The Niles (MI) Daily Star reports in Upton sponsors raise freeze, that a Michigan Republican has signed on to the bill to stop an automatic raise in 2009 for U.S. representatives. A couple of Minnesotans show up in the coverage:
The news that Upton added his name to the list of co-sponsors came late Thursday afternoon.
"Nobody is hurting more than folks in Michigan," Upton said.
"As our unemployment rate continues to rise, Michigan's families are desperate for Congress to pass a bipartisan stimulus package that will actually help our small businesses, put folks back to work, and put more money in the pockets of those who need it most," Upton said in a statement to the Star.
Neither Walz nor Peterson put out statements when they signed on as co-sponsors (Walz was an original co-sponsor on January 6 and Peterson followed a little over a week later) and this reticence didn't exactly cause the district press to trumpet the news when it was timely.
Nope: blame the bloggers for this story in Minnesota: the Strib picked up on the news two weeks after both Bluestem Prairie (Walz) and the Minnesota Independent (Peterson) noted on January 14 that the Minnesota representatives had become co-sponsors. We didn't exactly see hordes of headlines in First district papers about it.

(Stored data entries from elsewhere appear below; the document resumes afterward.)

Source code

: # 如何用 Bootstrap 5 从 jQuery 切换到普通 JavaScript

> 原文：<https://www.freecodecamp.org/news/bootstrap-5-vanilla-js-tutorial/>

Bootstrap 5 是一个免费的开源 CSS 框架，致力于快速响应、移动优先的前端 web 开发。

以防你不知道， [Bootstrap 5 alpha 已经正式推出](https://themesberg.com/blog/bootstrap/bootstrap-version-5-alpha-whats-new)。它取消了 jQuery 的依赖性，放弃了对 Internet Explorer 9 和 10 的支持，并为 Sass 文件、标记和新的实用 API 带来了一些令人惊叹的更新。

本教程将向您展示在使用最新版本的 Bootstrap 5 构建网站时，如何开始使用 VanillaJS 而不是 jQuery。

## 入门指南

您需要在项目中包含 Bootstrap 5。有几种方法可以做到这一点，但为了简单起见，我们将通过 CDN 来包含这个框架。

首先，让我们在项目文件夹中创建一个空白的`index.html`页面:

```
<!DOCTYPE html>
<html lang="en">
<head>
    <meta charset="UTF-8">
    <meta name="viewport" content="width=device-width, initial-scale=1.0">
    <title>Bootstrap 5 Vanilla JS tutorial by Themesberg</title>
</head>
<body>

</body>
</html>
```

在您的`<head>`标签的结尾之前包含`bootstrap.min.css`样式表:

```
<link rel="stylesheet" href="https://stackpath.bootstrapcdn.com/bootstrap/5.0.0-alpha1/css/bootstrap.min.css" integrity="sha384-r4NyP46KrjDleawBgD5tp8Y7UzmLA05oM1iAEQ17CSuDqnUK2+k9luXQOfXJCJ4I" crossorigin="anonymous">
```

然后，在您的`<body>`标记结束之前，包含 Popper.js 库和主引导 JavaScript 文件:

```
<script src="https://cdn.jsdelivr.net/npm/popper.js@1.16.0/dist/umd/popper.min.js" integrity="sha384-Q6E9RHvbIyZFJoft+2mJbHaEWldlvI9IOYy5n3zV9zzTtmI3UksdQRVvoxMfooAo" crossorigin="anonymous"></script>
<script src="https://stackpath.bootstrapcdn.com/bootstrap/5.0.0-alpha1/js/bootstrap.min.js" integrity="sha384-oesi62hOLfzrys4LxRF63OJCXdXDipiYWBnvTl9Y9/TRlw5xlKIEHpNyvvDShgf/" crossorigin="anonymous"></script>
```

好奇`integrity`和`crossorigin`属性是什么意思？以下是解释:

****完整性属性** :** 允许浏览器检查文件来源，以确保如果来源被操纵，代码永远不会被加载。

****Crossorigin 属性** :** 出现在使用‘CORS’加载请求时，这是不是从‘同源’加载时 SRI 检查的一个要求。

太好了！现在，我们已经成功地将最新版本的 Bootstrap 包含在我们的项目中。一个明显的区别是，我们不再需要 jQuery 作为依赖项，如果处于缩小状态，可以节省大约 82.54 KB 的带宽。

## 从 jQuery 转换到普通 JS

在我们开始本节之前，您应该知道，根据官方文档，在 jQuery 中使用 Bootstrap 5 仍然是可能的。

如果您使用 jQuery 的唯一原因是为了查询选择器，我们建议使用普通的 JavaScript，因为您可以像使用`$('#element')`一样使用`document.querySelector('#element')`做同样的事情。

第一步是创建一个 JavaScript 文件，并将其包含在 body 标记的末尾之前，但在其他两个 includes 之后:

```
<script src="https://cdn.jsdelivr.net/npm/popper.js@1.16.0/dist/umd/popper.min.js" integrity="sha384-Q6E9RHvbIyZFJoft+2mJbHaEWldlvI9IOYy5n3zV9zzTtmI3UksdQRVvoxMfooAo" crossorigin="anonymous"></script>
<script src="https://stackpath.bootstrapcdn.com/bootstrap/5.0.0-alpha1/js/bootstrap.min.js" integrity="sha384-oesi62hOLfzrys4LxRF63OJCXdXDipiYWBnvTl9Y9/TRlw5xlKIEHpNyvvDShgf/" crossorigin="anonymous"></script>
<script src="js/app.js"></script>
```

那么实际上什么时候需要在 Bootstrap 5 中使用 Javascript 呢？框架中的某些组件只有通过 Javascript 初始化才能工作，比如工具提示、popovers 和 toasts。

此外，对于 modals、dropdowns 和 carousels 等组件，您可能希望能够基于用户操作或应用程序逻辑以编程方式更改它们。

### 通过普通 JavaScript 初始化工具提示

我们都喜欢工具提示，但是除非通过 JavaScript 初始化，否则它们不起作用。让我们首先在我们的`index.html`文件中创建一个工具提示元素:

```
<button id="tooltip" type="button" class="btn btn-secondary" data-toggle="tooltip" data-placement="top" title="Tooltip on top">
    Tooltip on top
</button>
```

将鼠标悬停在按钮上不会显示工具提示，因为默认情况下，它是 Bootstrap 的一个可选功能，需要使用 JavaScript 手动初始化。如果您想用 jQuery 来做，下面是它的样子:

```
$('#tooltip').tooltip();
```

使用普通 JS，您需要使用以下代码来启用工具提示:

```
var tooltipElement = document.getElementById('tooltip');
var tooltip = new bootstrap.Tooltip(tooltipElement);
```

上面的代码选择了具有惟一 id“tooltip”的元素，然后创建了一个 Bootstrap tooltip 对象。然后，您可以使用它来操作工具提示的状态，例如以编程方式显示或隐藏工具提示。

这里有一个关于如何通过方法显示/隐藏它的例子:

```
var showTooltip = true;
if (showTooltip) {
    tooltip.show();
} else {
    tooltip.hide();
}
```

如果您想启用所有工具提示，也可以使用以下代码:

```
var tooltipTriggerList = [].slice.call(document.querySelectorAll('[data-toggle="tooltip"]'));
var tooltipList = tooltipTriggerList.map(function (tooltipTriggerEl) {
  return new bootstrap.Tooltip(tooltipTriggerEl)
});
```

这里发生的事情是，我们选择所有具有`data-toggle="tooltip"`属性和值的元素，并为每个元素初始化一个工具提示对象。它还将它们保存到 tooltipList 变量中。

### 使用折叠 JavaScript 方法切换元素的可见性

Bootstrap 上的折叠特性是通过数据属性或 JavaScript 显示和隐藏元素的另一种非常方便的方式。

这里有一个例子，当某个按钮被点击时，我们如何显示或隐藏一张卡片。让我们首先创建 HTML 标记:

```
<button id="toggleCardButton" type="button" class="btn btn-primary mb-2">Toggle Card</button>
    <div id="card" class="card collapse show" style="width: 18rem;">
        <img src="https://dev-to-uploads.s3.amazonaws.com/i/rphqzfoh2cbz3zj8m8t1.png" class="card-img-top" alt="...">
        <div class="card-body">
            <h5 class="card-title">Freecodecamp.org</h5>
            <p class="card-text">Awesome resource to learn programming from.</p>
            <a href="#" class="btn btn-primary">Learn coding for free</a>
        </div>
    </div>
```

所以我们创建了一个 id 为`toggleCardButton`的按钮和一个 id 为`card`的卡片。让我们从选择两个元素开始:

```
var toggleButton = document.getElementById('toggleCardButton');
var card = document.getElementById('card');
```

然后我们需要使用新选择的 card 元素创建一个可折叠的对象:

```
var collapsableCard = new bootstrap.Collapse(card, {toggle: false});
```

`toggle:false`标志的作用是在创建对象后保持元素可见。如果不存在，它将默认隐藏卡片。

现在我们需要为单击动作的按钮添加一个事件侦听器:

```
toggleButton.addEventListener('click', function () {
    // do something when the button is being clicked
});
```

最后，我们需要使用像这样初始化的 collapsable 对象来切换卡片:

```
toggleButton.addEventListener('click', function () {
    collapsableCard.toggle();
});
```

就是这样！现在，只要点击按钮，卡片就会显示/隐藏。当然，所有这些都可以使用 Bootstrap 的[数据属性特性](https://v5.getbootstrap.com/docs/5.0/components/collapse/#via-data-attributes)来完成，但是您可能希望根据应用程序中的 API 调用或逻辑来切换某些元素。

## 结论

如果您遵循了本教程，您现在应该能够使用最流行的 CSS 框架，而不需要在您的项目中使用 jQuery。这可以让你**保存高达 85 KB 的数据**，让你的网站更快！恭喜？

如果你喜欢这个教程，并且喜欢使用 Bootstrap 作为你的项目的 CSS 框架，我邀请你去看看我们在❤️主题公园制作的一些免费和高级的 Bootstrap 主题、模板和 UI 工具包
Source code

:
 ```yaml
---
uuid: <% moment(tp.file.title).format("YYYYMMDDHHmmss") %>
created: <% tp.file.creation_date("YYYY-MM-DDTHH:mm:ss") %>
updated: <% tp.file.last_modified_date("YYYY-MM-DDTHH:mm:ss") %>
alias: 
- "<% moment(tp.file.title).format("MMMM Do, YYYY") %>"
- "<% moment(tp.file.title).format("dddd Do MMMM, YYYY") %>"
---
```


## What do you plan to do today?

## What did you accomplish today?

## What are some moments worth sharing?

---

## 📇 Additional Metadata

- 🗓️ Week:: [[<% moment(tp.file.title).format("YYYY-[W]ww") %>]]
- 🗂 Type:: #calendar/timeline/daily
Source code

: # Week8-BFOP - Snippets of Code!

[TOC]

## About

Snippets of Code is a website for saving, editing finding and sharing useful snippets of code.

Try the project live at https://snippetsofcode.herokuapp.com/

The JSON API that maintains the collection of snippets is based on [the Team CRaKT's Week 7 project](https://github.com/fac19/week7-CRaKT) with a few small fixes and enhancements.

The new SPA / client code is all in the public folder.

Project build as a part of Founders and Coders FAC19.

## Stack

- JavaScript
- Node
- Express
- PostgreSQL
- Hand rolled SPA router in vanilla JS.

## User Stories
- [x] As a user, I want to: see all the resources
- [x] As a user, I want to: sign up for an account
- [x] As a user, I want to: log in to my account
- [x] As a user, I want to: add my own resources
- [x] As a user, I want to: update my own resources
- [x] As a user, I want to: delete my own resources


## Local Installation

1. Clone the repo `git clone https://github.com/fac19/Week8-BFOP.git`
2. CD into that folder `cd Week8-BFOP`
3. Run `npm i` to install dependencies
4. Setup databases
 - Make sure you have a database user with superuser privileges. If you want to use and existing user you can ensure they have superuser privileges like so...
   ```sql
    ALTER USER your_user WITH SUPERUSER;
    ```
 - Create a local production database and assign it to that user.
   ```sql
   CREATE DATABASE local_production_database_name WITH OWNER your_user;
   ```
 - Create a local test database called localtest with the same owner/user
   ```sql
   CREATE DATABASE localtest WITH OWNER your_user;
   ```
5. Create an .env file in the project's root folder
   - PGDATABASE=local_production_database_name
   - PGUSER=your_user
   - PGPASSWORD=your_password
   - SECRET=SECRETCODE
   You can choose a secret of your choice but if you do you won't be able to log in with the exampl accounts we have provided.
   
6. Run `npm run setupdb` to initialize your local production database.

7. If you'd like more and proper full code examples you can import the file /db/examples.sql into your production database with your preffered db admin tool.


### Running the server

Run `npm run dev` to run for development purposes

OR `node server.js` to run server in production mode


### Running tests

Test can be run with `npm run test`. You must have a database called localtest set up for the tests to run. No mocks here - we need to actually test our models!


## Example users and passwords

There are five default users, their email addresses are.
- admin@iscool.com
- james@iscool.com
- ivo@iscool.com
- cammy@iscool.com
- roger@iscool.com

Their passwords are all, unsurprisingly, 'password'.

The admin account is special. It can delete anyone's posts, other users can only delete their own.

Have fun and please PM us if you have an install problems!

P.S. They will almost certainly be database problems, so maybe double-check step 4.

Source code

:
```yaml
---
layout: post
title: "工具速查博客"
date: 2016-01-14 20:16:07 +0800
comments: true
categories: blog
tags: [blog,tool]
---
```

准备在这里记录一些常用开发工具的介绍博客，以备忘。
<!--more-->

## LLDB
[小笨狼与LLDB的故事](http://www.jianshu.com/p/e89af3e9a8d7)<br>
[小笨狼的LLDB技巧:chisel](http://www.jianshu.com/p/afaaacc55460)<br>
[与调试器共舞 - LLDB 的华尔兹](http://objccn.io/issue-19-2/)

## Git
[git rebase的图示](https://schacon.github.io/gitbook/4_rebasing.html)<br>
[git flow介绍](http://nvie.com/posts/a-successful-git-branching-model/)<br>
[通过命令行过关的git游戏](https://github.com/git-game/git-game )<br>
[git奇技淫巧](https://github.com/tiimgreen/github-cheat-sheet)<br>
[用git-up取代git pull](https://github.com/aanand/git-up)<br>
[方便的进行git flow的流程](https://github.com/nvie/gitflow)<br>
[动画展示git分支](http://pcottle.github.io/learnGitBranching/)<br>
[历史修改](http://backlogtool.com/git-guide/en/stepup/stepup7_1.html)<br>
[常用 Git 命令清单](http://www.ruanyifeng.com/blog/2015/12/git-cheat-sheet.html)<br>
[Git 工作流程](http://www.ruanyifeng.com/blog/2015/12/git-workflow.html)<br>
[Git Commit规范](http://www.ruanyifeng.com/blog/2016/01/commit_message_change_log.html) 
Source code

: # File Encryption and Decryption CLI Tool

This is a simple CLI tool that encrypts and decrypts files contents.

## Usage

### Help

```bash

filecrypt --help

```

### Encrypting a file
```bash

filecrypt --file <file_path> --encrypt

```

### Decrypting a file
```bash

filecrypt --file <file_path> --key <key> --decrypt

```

Much later, Second Distrist Republican John Kline managed to get coverage in the Post Bulletin a couple of days after he signed on and put out a press release in late January. As we noted at the time, the article's writer phrases her report in a way that puts Kline out in front of Walz and Peterson on this issues. It's press release journalism at its most dreadful.
There's even more to the story. Many Minnesota newspapers wrote editorials scorning the automatic increase this year; until very recently, none except the Mankato Free Press noted Walz has refused this raises (and continues to decline old increases along with new), nor did they mention his sponsorship of the bill until the Strib brought it up. as Bluestem and the MnIndy reported in late December--and again without the aid of a press release). Perhaps Minnesota's press corps simply depends upon readers to look things up in Thomas for themselves.
Speaking of Thomas, we have to hand it to the Niles, Michigan, paper for being ahead of the curve in its reporting, unlike the legacy press in Minnesota. Upton became a co-sponsor yesterday, and the article is online today even before the congressional staff has entered Upton's name in the list of co-sponsors (see the screenshot posted as a thumbnail in this paragraph; Upton' name did not yet appear among those of the bill's co-sponsors).
A short delay between signing on as a co-sponsor and having one's name appear on the list of co-sponsors on Thomas isn't unusual. What seems too rare among some of Minnesota's "real" journalists is simply looking at Thomas to see what the state's representatives are co-sponsoring.
Especially if it's an issue--like the automatic pay raises--for which representatives are being scolded in editorials. For more background, see our post, More Minnesota media mum on Walz when kvetching about congressional raises, which ironically enough was posted on January 6, the day that H.R. 156 was introduced and Walz became a sponsor.